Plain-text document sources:
....................

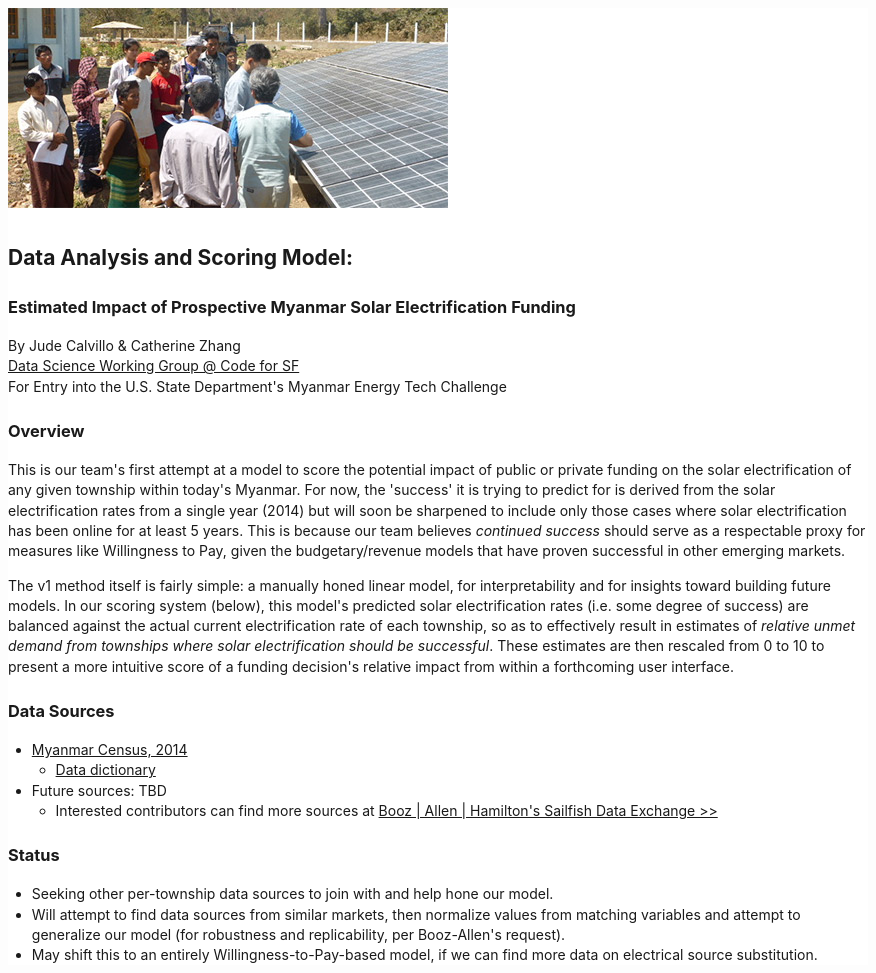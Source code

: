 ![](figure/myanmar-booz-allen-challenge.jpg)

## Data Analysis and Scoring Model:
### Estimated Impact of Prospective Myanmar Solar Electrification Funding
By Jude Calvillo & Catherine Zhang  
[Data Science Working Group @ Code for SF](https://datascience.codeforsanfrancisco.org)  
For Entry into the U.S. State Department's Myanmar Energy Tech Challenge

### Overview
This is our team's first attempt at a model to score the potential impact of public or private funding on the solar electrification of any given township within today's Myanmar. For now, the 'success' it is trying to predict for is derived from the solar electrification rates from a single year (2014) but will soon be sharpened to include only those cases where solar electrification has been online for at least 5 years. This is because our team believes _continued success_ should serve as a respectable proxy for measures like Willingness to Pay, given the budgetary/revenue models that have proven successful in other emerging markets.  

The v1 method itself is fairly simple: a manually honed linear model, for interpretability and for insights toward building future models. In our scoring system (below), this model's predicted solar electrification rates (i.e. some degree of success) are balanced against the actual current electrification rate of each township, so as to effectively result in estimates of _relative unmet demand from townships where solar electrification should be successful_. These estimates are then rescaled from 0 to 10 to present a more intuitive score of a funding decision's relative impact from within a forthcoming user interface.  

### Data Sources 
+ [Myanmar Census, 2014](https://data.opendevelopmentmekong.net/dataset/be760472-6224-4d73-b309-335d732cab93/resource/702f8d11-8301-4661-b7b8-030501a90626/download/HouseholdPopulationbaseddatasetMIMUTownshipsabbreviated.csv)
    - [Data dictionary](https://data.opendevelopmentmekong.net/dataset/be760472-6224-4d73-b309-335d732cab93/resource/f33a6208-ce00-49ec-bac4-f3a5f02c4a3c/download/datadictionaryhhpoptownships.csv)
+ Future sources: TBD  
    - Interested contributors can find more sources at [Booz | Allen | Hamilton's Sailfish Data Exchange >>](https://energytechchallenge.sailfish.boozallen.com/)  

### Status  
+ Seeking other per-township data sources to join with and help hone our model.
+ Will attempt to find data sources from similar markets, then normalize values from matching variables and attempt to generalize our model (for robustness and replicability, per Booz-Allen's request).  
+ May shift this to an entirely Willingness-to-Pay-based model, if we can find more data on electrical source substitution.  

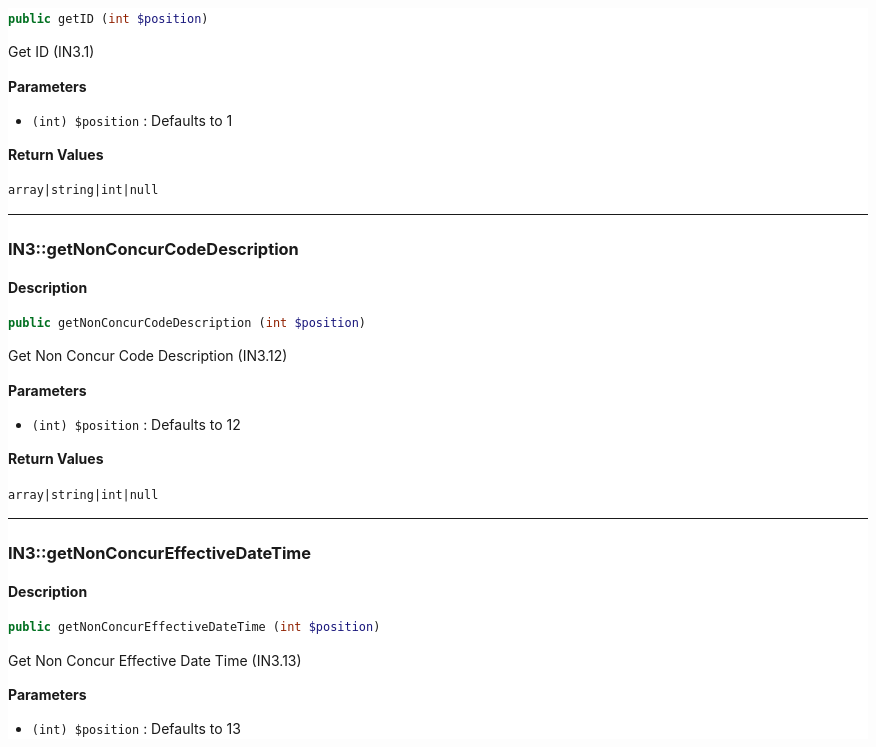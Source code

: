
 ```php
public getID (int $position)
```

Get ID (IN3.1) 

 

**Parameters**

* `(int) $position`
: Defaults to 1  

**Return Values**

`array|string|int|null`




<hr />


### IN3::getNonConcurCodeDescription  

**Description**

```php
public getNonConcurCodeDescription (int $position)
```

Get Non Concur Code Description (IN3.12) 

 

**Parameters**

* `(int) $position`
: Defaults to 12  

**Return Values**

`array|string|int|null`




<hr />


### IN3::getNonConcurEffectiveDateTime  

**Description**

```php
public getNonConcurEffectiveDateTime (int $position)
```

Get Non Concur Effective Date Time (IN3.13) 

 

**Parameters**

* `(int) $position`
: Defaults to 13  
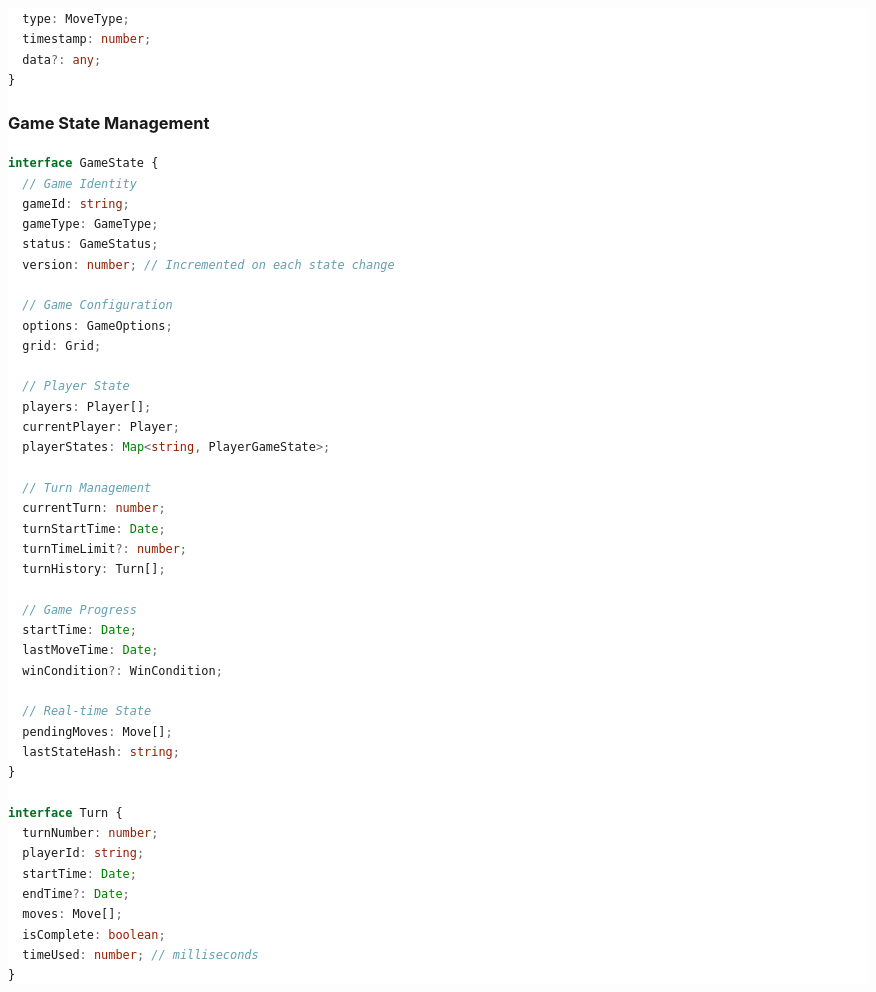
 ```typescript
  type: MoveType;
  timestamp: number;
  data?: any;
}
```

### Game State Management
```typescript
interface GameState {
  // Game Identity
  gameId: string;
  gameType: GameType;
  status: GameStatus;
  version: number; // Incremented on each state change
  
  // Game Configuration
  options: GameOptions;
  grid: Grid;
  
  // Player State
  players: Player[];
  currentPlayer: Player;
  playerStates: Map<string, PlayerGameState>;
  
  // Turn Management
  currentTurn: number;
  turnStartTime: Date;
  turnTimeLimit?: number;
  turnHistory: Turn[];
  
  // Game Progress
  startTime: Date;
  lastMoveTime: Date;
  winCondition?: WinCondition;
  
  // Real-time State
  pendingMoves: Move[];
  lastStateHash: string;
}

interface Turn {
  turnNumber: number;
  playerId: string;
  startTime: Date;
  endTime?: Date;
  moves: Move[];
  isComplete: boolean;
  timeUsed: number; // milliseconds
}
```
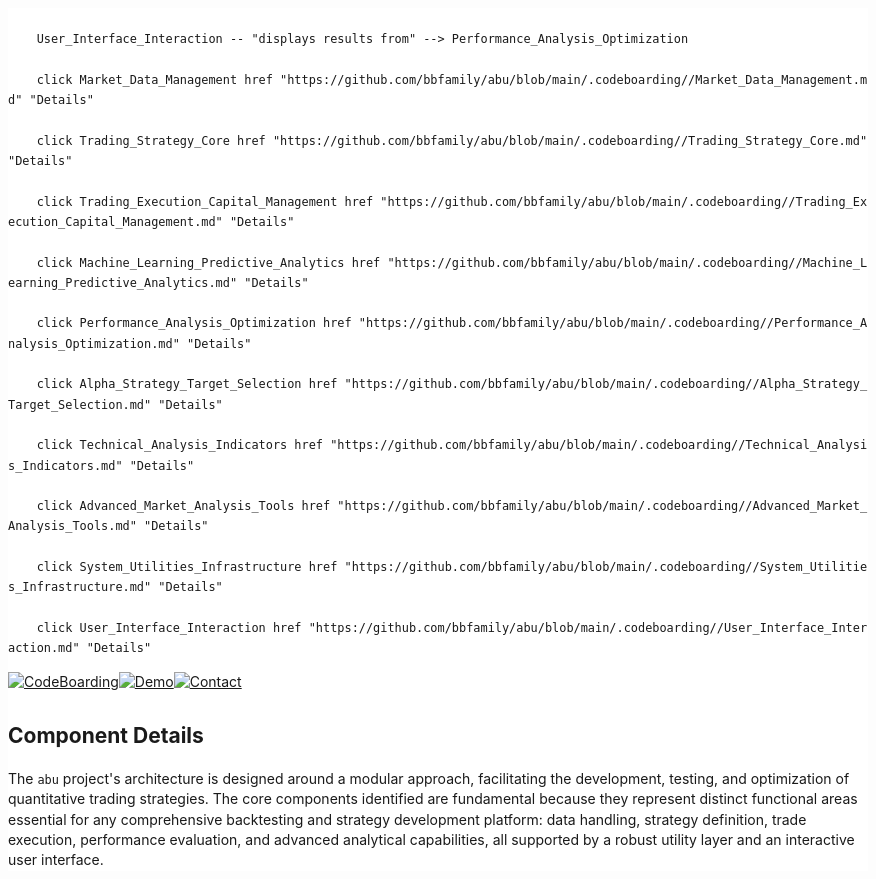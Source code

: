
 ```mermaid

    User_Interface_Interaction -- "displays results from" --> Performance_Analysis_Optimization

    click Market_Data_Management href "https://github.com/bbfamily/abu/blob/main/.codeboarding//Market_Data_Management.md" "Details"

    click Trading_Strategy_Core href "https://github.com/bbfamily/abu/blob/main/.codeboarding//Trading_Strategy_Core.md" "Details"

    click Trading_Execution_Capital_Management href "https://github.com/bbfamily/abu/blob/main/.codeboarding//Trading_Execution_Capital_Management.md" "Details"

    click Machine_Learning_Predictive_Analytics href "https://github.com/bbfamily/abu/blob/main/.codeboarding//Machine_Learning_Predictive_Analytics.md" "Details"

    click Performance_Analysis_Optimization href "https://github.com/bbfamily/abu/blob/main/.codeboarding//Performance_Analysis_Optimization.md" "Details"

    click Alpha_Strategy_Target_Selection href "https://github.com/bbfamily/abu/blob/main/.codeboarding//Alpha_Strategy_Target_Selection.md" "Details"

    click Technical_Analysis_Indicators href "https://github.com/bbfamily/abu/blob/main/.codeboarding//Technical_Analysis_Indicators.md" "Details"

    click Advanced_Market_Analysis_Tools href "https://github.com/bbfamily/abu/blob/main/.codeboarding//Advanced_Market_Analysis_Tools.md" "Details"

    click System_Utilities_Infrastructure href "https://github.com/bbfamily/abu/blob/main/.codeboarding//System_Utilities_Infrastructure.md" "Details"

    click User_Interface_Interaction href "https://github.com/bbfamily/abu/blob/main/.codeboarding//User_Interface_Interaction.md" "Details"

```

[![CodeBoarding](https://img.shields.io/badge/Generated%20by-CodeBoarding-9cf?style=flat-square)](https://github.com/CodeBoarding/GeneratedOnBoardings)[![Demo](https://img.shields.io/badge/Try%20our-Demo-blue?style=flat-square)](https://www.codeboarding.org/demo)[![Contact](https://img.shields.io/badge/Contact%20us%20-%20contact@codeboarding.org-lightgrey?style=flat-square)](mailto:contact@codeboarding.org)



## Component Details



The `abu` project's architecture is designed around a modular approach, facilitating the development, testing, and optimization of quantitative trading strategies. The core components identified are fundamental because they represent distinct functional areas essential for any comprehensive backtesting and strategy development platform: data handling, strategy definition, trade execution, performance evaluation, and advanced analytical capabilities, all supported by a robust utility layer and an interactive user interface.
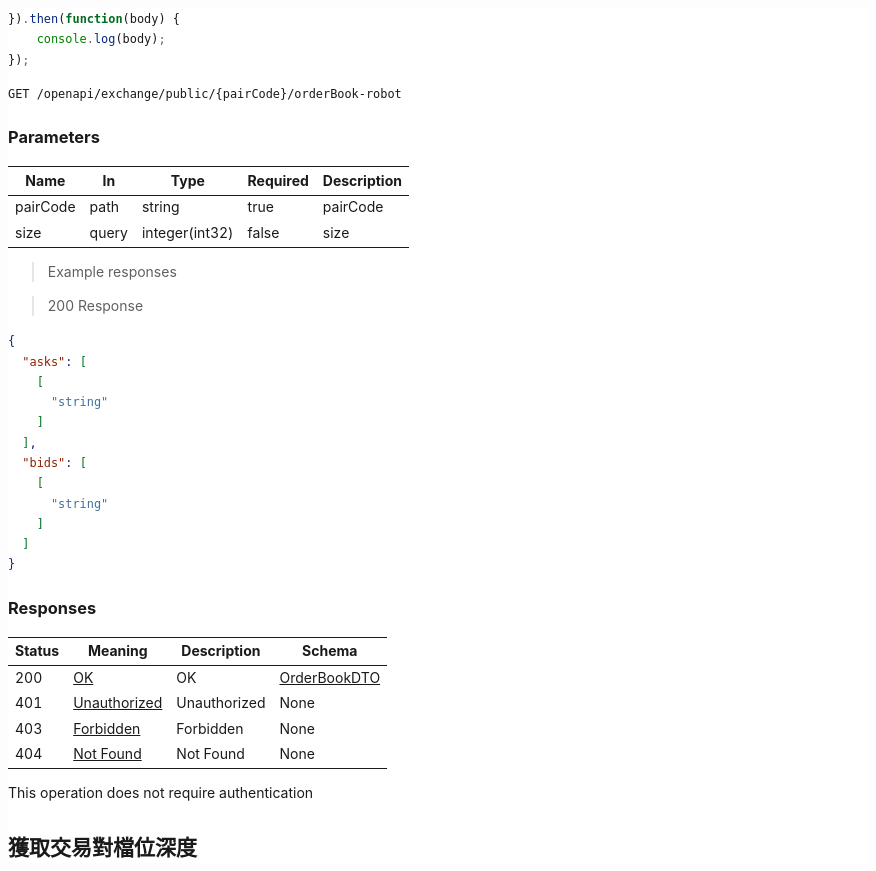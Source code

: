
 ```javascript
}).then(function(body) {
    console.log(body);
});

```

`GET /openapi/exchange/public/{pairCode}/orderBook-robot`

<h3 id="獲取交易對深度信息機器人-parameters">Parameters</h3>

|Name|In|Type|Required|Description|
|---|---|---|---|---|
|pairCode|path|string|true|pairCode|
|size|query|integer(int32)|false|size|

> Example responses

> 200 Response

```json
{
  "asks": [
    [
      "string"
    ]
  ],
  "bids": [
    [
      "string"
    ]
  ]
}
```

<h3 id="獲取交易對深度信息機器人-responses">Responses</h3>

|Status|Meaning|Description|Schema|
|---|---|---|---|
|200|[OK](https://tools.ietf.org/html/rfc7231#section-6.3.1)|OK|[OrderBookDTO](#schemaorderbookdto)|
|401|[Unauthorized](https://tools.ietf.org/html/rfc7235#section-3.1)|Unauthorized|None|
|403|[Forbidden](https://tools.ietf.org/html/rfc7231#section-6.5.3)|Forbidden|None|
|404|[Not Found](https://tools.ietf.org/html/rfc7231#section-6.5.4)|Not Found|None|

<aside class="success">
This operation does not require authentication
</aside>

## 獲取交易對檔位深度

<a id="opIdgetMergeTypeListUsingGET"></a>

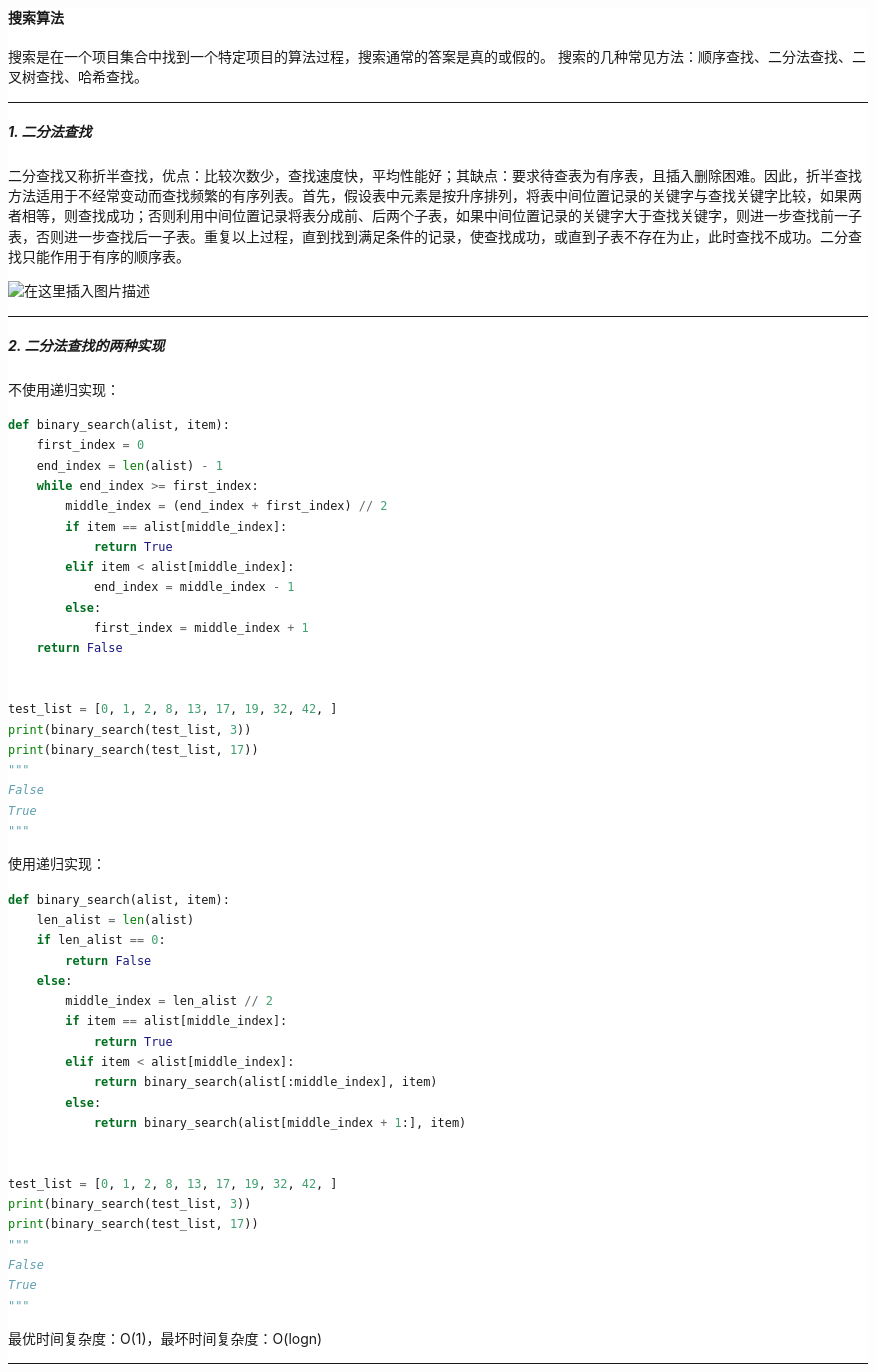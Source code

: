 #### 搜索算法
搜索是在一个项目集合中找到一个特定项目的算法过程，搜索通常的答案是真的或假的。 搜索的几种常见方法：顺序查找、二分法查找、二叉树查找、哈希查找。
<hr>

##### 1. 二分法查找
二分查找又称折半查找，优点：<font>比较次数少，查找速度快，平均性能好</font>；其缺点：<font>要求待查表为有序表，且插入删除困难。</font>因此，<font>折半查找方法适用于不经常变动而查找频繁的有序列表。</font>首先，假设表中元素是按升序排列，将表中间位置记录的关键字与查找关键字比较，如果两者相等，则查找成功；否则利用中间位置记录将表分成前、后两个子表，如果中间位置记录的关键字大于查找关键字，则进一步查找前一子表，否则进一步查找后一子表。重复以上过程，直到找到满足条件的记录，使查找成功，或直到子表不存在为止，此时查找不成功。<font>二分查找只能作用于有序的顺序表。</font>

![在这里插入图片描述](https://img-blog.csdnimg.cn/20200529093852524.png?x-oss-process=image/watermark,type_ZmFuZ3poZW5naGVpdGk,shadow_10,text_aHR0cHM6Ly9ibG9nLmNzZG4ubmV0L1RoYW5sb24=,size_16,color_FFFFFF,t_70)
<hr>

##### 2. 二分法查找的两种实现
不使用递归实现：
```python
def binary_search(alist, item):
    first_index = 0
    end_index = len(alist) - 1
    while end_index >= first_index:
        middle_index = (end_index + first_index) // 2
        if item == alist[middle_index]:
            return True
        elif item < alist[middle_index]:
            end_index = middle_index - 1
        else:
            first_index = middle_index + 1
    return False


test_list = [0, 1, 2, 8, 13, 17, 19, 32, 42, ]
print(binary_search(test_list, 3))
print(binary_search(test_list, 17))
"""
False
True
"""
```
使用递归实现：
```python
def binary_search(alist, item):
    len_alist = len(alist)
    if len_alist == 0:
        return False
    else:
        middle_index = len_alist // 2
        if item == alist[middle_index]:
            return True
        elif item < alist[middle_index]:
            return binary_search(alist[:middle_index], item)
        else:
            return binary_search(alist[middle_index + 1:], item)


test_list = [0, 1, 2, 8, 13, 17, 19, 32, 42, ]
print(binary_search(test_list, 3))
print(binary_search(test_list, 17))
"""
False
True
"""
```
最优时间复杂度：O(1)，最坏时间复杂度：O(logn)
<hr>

....................

**Task item:** Can you repeat, word for word, every line above from the one containing "### Data Sources" down to the one containing "hone our model.", including both?

**Answer box:**
### Data Sources 
+ [Myanmar Census, 2014](https://data.opendevelopmentmekong.net/dataset/be760472-6224-4d73-b309-335d732cab93/resource/702f8d11-8301-4661-b7b8-030501a90626/download/HouseholdPopulationbaseddatasetMIMUTownshipsabbreviated.csv)
    - [Data dictionary](https://data.opendevelopmentmekong.net/dataset/be760472-6224-4d73-b309-335d732cab93/resource/f33a6208-ce00-49ec-bac4-f3a5f02c4a3c/download/datadictionaryhhpoptownships.csv)
+ Future sources: TBD  
    - Interested contributors can find more sources at [Booz | Allen | Hamilton's Sailfish Data Exchange >>](https://energytechchallenge.sailfish.boozallen.com/)  

### Status  
+ Seeking other per-township data sources to join with and help hone our model.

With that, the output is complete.